BEGIN Recorded data

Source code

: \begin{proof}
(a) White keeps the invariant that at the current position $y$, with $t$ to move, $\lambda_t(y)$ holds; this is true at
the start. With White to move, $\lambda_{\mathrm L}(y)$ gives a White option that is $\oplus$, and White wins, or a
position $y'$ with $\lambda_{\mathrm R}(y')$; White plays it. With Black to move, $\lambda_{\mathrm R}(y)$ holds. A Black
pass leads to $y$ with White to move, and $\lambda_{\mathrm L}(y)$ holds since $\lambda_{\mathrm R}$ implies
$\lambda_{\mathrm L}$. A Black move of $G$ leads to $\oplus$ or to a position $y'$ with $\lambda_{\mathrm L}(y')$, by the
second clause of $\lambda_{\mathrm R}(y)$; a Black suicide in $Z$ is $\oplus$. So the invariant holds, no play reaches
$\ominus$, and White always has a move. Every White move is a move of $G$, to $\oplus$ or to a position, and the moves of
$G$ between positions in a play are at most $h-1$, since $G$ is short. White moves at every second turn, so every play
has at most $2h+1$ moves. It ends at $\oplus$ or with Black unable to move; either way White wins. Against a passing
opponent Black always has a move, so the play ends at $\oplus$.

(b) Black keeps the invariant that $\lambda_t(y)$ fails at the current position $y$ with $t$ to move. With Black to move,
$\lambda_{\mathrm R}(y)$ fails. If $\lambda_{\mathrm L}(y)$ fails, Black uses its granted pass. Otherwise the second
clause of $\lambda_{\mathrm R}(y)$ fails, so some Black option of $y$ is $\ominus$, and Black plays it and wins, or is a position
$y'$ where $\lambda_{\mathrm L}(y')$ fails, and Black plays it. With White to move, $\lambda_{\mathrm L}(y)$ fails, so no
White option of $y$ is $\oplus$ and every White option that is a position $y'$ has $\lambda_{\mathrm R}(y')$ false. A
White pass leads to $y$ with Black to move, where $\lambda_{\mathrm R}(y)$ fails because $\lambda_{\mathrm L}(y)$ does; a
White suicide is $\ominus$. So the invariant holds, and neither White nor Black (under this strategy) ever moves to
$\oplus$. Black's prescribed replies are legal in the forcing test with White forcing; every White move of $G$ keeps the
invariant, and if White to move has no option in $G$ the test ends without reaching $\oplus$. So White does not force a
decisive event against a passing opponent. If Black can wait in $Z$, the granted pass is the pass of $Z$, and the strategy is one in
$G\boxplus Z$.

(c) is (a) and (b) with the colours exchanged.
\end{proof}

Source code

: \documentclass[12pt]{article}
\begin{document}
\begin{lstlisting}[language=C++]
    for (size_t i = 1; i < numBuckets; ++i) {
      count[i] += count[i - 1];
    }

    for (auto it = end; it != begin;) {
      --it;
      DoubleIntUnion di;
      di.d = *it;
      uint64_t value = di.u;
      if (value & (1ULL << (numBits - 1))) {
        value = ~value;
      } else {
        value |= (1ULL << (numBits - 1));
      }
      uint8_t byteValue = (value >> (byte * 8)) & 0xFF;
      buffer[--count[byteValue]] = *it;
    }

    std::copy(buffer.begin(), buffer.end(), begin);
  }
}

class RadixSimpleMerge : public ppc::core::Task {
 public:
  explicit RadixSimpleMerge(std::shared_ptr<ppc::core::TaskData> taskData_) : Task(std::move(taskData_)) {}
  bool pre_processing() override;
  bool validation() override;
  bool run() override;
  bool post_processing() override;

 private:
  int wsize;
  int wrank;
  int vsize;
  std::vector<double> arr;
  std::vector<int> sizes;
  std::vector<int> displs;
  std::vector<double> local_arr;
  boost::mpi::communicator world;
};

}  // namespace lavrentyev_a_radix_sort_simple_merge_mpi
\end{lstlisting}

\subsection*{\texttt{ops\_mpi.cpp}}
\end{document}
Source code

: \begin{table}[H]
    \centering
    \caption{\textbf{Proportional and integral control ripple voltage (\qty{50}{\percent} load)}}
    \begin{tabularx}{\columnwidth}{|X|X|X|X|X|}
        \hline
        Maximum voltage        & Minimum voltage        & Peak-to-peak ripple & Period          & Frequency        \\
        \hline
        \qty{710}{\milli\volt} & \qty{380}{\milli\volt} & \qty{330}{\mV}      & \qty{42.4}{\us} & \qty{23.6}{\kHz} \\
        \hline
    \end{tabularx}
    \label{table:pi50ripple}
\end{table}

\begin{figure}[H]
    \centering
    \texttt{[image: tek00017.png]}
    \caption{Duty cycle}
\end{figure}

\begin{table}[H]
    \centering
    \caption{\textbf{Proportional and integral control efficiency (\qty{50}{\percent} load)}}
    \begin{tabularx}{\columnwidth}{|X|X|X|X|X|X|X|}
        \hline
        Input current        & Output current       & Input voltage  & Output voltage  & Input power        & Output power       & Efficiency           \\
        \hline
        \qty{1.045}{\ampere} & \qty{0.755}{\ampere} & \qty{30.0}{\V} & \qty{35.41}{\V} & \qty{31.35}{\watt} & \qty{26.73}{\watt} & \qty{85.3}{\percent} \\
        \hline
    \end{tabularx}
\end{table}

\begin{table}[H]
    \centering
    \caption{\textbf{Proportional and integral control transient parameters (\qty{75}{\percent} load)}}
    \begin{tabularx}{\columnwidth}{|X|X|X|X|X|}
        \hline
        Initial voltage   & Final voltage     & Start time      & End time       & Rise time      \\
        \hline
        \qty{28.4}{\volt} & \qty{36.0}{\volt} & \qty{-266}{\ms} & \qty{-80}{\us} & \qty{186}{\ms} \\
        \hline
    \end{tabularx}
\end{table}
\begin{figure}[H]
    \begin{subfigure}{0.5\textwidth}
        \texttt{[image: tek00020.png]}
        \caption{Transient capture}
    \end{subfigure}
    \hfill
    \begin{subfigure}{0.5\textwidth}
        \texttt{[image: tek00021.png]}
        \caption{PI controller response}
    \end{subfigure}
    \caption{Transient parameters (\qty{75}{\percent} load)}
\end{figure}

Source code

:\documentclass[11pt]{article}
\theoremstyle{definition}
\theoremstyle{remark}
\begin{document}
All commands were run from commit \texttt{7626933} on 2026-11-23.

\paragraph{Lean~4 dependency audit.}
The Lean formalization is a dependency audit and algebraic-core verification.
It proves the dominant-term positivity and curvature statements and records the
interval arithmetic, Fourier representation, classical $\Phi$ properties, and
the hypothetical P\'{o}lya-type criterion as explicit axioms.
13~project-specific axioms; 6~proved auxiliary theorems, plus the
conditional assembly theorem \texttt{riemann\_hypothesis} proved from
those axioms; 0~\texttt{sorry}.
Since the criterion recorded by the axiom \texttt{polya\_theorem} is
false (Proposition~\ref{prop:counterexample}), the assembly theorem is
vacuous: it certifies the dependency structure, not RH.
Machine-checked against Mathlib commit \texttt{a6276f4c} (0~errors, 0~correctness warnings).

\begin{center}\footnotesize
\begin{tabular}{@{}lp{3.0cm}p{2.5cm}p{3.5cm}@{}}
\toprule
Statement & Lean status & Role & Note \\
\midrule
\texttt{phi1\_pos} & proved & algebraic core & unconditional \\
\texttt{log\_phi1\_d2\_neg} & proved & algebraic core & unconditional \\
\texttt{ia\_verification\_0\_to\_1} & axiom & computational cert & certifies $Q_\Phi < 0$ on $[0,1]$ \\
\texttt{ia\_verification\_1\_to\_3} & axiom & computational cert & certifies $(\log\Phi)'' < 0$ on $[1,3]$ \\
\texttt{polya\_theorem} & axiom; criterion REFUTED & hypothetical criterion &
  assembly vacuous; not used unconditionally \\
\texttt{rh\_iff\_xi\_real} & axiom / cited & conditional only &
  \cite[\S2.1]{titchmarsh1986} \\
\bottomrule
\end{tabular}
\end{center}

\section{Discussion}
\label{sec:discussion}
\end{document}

END Recorded data

» **Your task**: All entries shown above should be printed again exactly.

» **Output**:
Source code

: \begin{proof}
(a) White keeps the invariant that at the current position $y$, with $t$ to move, $\lambda_t(y)$ holds; this is true at
the start. With White to move, $\lambda_{\mathrm L}(y)$ gives a White option that is $\oplus$, and White wins, or a
position $y'$ with $\lambda_{\mathrm R}(y')$; White plays it. With Black to move, $\lambda_{\mathrm R}(y)$ holds. A Black
pass leads to $y$ with White to move, and $\lambda_{\mathrm L}(y)$ holds since $\lambda_{\mathrm R}$ implies
$\lambda_{\mathrm L}$. A Black move of $G$ leads to $\oplus$ or to a position $y'$ with $\lambda_{\mathrm L}(y')$, by the
second clause of $\lambda_{\mathrm R}(y)$; a Black suicide in $Z$ is $\oplus$. So the invariant holds, no play reaches
$\ominus$, and White always has a move. Every White move is a move of $G$, to $\oplus$ or to a position, and the moves of
$G$ between positions in a play are at most $h-1$, since $G$ is short. White moves at every second turn, so every play
has at most $2h+1$ moves. It ends at $\oplus$ or with Black unable to move; either way White wins. Against a passing
opponent Black always has a move, so the play ends at $\oplus$.

(b) Black keeps the invariant that $\lambda_t(y)$ fails at the current position $y$ with $t$ to move. With Black to move,
$\lambda_{\mathrm R}(y)$ fails. If $\lambda_{\mathrm L}(y)$ fails, Black uses its granted pass. Otherwise the second
clause of $\lambda_{\mathrm R}(y)$ fails, so some Black option of $y$ is $\ominus$, and Black plays it and wins, or is a position
$y'$ where $\lambda_{\mathrm L}(y')$ fails, and Black plays it. With White to move, $\lambda_{\mathrm L}(y)$ fails, so no
White option of $y$ is $\oplus$ and every White option that is a position $y'$ has $\lambda_{\mathrm R}(y')$ false. A
White pass leads to $y$ with Black to move, where $\lambda_{\mathrm R}(y)$ fails because $\lambda_{\mathrm L}(y)$ does; a
White suicide is $\ominus$. So the invariant holds, and neither White nor Black (under this strategy) ever moves to
$\oplus$. Black's prescribed replies are legal in the forcing test with White forcing; every White move of $G$ keeps the
invariant, and if White to move has no option in $G$ the test ends without reaching $\oplus$. So White does not force a
decisive event against a passing opponent. If Black can wait in $Z$, the granted pass is the pass of $Z$, and the strategy is one in
$G\boxplus Z$.

(c) is (a) and (b) with the colours exchanged.
\end{proof}

Source code

: \documentclass[12pt]{article}
\begin{document}
\begin{lstlisting}[language=C++]
    for (size_t i = 1; i < numBuckets; ++i) {
      count[i] += count[i - 1];
    }

    for (auto it = end; it != begin;) {
      --it;
      DoubleIntUnion di;
      di.d = *it;
      uint64_t value = di.u;
      if (value & (1ULL << (numBits - 1))) {
        value = ~value;
      } else {
        value |= (1ULL << (numBits - 1));
      }
      uint8_t byteValue = (value >> (byte * 8)) & 0xFF;
      buffer[--count[byteValue]] = *it;
    }

    std::copy(buffer.begin(), buffer.end(), begin);
  }
}

class RadixSimpleMerge : public ppc::core::Task {
 public:
  explicit RadixSimpleMerge(std::shared_ptr<ppc::core::TaskData> taskData_) : Task(std::move(taskData_)) {}
  bool pre_processing() override;
  bool validation() override;
  bool run() override;
  bool post_processing() override;

 private:
  int wsize;
  int wrank;
  int vsize;
  std::vector<double> arr;
  std::vector<int> sizes;
  std::vector<int> displs;
  std::vector<double> local_arr;
  boost::mpi::communicator world;
};

}  // namespace lavrentyev_a_radix_sort_simple_merge_mpi
\end{lstlisting}

\subsection*{\texttt{ops\_mpi.cpp}}
\end{document}
Source code

: \begin{table}[H]
    \centering
    \caption{\textbf{Proportional and integral control ripple voltage (\qty{50}{\percent} load)}}
    \begin{tabularx}{\columnwidth}{|X|X|X|X|X|}
        \hline
        Maximum voltage        & Minimum voltage        & Peak-to-peak ripple & Period          & Frequency        \\
        \hline
        \qty{710}{\milli\volt} & \qty{380}{\milli\volt} & \qty{330}{\mV}      & \qty{42.4}{\us} & \qty{23.6}{\kHz} \\
        \hline
    \end{tabularx}
    \label{table:pi50ripple}
\end{table}

\begin{figure}[H]
    \centering
    \texttt{[image: tek00017.png]}
    \caption{Duty cycle}
\end{figure}

\begin{table}[H]
    \centering
    \caption{\textbf{Proportional and integral control efficiency (\qty{50}{\percent} load)}}
    \begin{tabularx}{\columnwidth}{|X|X|X|X|X|X|X|}
        \hline
        Input current        & Output current       & Input voltage  & Output voltage  & Input power        & Output power       & Efficiency           \\
        \hline
        \qty{1.045}{\ampere} & \qty{0.755}{\ampere} & \qty{30.0}{\V} & \qty{35.41}{\V} & \qty{31.35}{\watt} & \qty{26.73}{\watt} & \qty{85.3}{\percent} \\
        \hline
    \end{tabularx}
\end{table}

\begin{table}[H]
    \centering
    \caption{\textbf{Proportional and integral control transient parameters (\qty{75}{\percent} load)}}
    \begin{tabularx}{\columnwidth}{|X|X|X|X|X|}
        \hline
        Initial voltage   & Final voltage     & Start time      & End time       & Rise time      \\
        \hline
        \qty{28.4}{\volt} & \qty{36.0}{\volt} & \qty{-266}{\ms} & \qty{-80}{\us} & \qty{186}{\ms} \\
        \hline
    \end{tabularx}
\end{table}
\begin{figure}[H]
    \begin{subfigure}{0.5\textwidth}
        \texttt{[image: tek00020.png]}
        \caption{Transient capture}
    \end{subfigure}
    \hfill
    \begin{subfigure}{0.5\textwidth}
        \texttt{[image: tek00021.png]}
        \caption{PI controller response}
    \end{subfigure}
    \caption{Transient parameters (\qty{75}{\percent} load)}
\end{figure}

Source code

:\documentclass[11pt]{article}
\theoremstyle{definition}
\theoremstyle{remark}
\begin{document}
All commands were run from commit \texttt{7626933} on 2026-11-23.

\paragraph{Lean~4 dependency audit.}
The Lean formalization is a dependency audit and algebraic-core verification.
It proves the dominant-term positivity and curvature statements and records the
interval arithmetic, Fourier representation, classical $\Phi$ properties, and
the hypothetical P\'{o}lya-type criterion as explicit axioms.
13~project-specific axioms; 6~proved auxiliary theorems, plus the
conditional assembly theorem \texttt{riemann\_hypothesis} proved from
those axioms; 0~\texttt{sorry}.
Since the criterion recorded by the axiom \texttt{polya\_theorem} is
false (Proposition~\ref{prop:counterexample}), the assembly theorem is
vacuous: it certifies the dependency structure, not RH.
Machine-checked against Mathlib commit \texttt{a6276f4c} (0~errors, 0~correctness warnings).

\begin{center}\footnotesize
\begin{tabular}{@{}lp{3.0cm}p{2.5cm}p{3.5cm}@{}}
\toprule
Statement & Lean status & Role & Note \\
\midrule
\texttt{phi1\_pos} & proved & algebraic core & unconditional \\
\texttt{log\_phi1\_d2\_neg} & proved & algebraic core & unconditional \\
\texttt{ia\_verification\_0\_to\_1} & axiom & computational cert & certifies $Q_\Phi < 0$ on $[0,1]$ \\
\texttt{ia\_verification\_1\_to\_3} & axiom & computational cert & certifies $(\log\Phi)'' < 0$ on $[1,3]$ \\
\texttt{polya\_theorem} & axiom; criterion REFUTED & hypothetical criterion &
  assembly vacuous; not used unconditionally \\
\texttt{rh\_iff\_xi\_real} & axiom / cited & conditional only &
  \cite[\S2.1]{titchmarsh1986} \\
\bottomrule
\end{tabular}
\end{center}

\section{Discussion}
\label{sec:discussion}
\end{document}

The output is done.